** RECORDED INFORMATION follows **

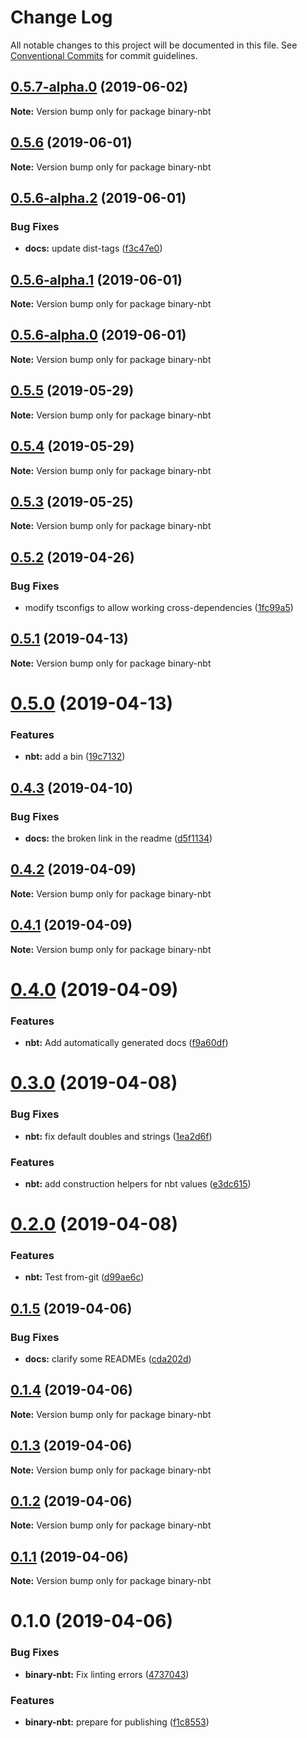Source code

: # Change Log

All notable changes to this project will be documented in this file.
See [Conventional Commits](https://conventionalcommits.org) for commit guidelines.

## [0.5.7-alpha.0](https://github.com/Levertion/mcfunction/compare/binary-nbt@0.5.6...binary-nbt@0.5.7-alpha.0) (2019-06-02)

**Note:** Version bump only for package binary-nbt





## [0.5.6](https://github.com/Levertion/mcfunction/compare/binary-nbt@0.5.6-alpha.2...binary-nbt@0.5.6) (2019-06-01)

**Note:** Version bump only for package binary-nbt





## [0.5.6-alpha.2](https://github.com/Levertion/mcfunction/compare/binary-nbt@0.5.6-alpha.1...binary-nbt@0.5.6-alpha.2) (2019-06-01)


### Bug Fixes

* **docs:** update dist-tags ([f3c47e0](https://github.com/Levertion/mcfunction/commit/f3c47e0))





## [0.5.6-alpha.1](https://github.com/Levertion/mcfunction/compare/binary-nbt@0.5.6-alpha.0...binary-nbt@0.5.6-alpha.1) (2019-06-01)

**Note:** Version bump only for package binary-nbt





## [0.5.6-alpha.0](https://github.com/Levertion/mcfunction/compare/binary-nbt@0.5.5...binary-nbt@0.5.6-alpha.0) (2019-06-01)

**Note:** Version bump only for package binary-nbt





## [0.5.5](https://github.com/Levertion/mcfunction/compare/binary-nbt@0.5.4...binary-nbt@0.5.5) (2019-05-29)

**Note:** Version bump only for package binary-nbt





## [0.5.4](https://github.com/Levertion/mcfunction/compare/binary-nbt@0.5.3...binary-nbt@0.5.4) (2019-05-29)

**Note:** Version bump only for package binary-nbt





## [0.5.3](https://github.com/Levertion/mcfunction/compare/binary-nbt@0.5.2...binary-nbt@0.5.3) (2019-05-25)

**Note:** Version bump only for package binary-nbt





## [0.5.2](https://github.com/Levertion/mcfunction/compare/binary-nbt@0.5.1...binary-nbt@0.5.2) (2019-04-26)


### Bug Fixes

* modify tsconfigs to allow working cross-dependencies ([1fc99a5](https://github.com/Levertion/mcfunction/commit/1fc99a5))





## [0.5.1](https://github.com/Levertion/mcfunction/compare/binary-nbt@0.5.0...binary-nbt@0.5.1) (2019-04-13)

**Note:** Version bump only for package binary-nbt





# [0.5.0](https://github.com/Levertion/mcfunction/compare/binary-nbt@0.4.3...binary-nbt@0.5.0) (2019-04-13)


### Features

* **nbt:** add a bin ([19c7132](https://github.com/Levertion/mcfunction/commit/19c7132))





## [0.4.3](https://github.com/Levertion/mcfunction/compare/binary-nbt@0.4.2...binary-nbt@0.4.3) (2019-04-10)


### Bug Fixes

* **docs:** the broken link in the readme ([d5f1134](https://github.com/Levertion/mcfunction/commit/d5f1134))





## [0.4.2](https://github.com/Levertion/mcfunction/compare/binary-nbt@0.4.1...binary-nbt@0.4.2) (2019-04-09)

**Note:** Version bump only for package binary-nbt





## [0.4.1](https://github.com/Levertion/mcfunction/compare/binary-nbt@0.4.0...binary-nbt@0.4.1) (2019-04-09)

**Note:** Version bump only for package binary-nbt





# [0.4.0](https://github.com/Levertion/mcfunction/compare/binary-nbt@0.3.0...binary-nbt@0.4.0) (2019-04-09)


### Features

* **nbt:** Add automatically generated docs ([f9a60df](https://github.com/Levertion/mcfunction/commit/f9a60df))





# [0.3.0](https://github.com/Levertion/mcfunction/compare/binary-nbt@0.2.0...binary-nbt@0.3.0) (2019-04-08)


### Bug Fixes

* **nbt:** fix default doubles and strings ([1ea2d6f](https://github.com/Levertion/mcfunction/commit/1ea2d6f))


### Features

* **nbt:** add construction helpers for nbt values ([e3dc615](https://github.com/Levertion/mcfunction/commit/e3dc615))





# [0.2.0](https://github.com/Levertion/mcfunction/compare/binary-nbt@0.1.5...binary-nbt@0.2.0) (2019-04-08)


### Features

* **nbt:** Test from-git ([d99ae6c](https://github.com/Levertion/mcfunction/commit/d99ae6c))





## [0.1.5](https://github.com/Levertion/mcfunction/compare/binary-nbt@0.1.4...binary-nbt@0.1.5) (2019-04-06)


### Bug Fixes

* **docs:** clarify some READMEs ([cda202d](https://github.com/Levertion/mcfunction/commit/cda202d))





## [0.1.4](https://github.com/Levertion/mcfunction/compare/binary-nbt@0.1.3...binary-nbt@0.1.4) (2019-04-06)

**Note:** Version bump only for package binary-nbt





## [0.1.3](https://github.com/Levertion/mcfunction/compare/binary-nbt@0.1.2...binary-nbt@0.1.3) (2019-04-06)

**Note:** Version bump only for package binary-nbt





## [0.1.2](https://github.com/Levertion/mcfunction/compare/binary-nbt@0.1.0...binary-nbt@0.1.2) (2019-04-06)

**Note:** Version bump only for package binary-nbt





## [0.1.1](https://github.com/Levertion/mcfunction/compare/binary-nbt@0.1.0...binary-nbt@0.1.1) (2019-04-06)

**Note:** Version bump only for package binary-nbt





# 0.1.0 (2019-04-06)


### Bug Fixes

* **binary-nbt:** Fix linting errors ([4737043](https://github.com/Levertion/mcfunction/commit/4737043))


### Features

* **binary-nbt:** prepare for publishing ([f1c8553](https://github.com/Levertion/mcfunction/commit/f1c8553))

** End of RECORDED INFORMATION **

EXERCISE: Would you print all the entries again exactly, minus any pictures?

RESPONSE FOR THIS EXERCISE:
Source code

: # Change Log

All notable changes to this project will be documented in this file.
See [Conventional Commits](https://conventionalcommits.org) for commit guidelines.

## [0.5.7-alpha.0](https://github.com/Levertion/mcfunction/compare/binary-nbt@0.5.6...binary-nbt@0.5.7-alpha.0) (2019-06-02)

**Note:** Version bump only for package binary-nbt





## [0.5.6](https://github.com/Levertion/mcfunction/compare/binary-nbt@0.5.6-alpha.2...binary-nbt@0.5.6) (2019-06-01)

**Note:** Version bump only for package binary-nbt





## [0.5.6-alpha.2](https://github.com/Levertion/mcfunction/compare/binary-nbt@0.5.6-alpha.1...binary-nbt@0.5.6-alpha.2) (2019-06-01)


### Bug Fixes

* **docs:** update dist-tags ([f3c47e0](https://github.com/Levertion/mcfunction/commit/f3c47e0))





## [0.5.6-alpha.1](https://github.com/Levertion/mcfunction/compare/binary-nbt@0.5.6-alpha.0...binary-nbt@0.5.6-alpha.1) (2019-06-01)

**Note:** Version bump only for package binary-nbt





## [0.5.6-alpha.0](https://github.com/Levertion/mcfunction/compare/binary-nbt@0.5.5...binary-nbt@0.5.6-alpha.0) (2019-06-01)

**Note:** Version bump only for package binary-nbt





## [0.5.5](https://github.com/Levertion/mcfunction/compare/binary-nbt@0.5.4...binary-nbt@0.5.5) (2019-05-29)

**Note:** Version bump only for package binary-nbt





## [0.5.4](https://github.com/Levertion/mcfunction/compare/binary-nbt@0.5.3...binary-nbt@0.5.4) (2019-05-29)

**Note:** Version bump only for package binary-nbt





## [0.5.3](https://github.com/Levertion/mcfunction/compare/binary-nbt@0.5.2...binary-nbt@0.5.3) (2019-05-25)

**Note:** Version bump only for package binary-nbt





## [0.5.2](https://github.com/Levertion/mcfunction/compare/binary-nbt@0.5.1...binary-nbt@0.5.2) (2019-04-26)


### Bug Fixes

* modify tsconfigs to allow working cross-dependencies ([1fc99a5](https://github.com/Levertion/mcfunction/commit/1fc99a5))





## [0.5.1](https://github.com/Levertion/mcfunction/compare/binary-nbt@0.5.0...binary-nbt@0.5.1) (2019-04-13)

**Note:** Version bump only for package binary-nbt





# [0.5.0](https://github.com/Levertion/mcfunction/compare/binary-nbt@0.4.3...binary-nbt@0.5.0) (2019-04-13)


### Features

* **nbt:** add a bin ([19c7132](https://github.com/Levertion/mcfunction/commit/19c7132))





## [0.4.3](https://github.com/Levertion/mcfunction/compare/binary-nbt@0.4.2...binary-nbt@0.4.3) (2019-04-10)


### Bug Fixes

* **docs:** the broken link in the readme ([d5f1134](https://github.com/Levertion/mcfunction/commit/d5f1134))





## [0.4.2](https://github.com/Levertion/mcfunction/compare/binary-nbt@0.4.1...binary-nbt@0.4.2) (2019-04-09)

**Note:** Version bump only for package binary-nbt





## [0.4.1](https://github.com/Levertion/mcfunction/compare/binary-nbt@0.4.0...binary-nbt@0.4.1) (2019-04-09)

**Note:** Version bump only for package binary-nbt





# [0.4.0](https://github.com/Levertion/mcfunction/compare/binary-nbt@0.3.0...binary-nbt@0.4.0) (2019-04-09)


### Features

* **nbt:** Add automatically generated docs ([f9a60df](https://github.com/Levertion/mcfunction/commit/f9a60df))





# [0.3.0](https://github.com/Levertion/mcfunction/compare/binary-nbt@0.2.0...binary-nbt@0.3.0) (2019-04-08)


### Bug Fixes

* **nbt:** fix default doubles and strings ([1ea2d6f](https://github.com/Levertion/mcfunction/commit/1ea2d6f))


### Features

* **nbt:** add construction helpers for nbt values ([e3dc615](https://github.com/Levertion/mcfunction/commit/e3dc615))





# [0.2.0](https://github.com/Levertion/mcfunction/compare/binary-nbt@0.1.5...binary-nbt@0.2.0) (2019-04-08)


### Features

* **nbt:** Test from-git ([d99ae6c](https://github.com/Levertion/mcfunction/commit/d99ae6c))





## [0.1.5](https://github.com/Levertion/mcfunction/compare/binary-nbt@0.1.4...binary-nbt@0.1.5) (2019-04-06)


### Bug Fixes

* **docs:** clarify some READMEs ([cda202d](https://github.com/Levertion/mcfunction/commit/cda202d))





## [0.1.4](https://github.com/Levertion/mcfunction/compare/binary-nbt@0.1.3...binary-nbt@0.1.4) (2019-04-06)

**Note:** Version bump only for package binary-nbt





## [0.1.3](https://github.com/Levertion/mcfunction/compare/binary-nbt@0.1.2...binary-nbt@0.1.3) (2019-04-06)

**Note:** Version bump only for package binary-nbt





## [0.1.2](https://github.com/Levertion/mcfunction/compare/binary-nbt@0.1.0...binary-nbt@0.1.2) (2019-04-06)

**Note:** Version bump only for package binary-nbt





## [0.1.1](https://github.com/Levertion/mcfunction/compare/binary-nbt@0.1.0...binary-nbt@0.1.1) (2019-04-06)

**Note:** Version bump only for package binary-nbt





# 0.1.0 (2019-04-06)


### Bug Fixes

* **binary-nbt:** Fix linting errors ([4737043](https://github.com/Levertion/mcfunction/commit/4737043))


### Features

* **binary-nbt:** prepare for publishing ([f1c8553](https://github.com/Levertion/mcfunction/commit/f1c8553))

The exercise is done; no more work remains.